• **Exercise details**: Every line of the records that holds the word "baselineskip" should be copied out.

[Stored dataset items]
►

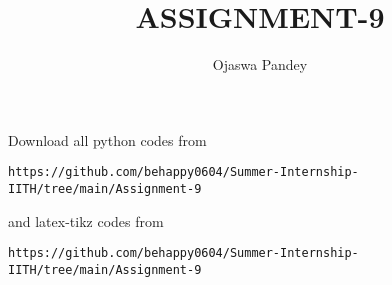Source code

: \documentclass[journal,12pt,twocolumn]{IEEEtran}
\begin{document}
     \def\topbox#1{\raisebox{-\baselineskip}[0in][0in]{#1}}
     \def\midbox#1{\raisebox{-0.5\baselineskip}[0in][0in]{#1}}
\vspace{3cm}
\title{ASSIGNMENT-9}
\author{Ojaswa Pandey}
\maketitle
\newpage
\bigskip
\renewcommand{\thefigure}{\theenumi}
\renewcommand{\thetable}{\theenumi}
Download all python codes from 
\begin{lstlisting}
https://github.com/behappy0604/Summer-Internship-IITH/tree/main/Assignment-9
\end{lstlisting}
%
and latex-tikz codes from 
%
\begin{lstlisting}
https://github.com/behappy0604/Summer-Internship-IITH/tree/main/Assignment-9
\end{lstlisting}
%
\end{document}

◄

• **Written answer**:
     \def\topbox#1{\raisebox{-\baselineskip}[0in][0in]{#1}}
     \def\midbox#1{\raisebox{-0.5\baselineskip}[0in][0in]{#1}}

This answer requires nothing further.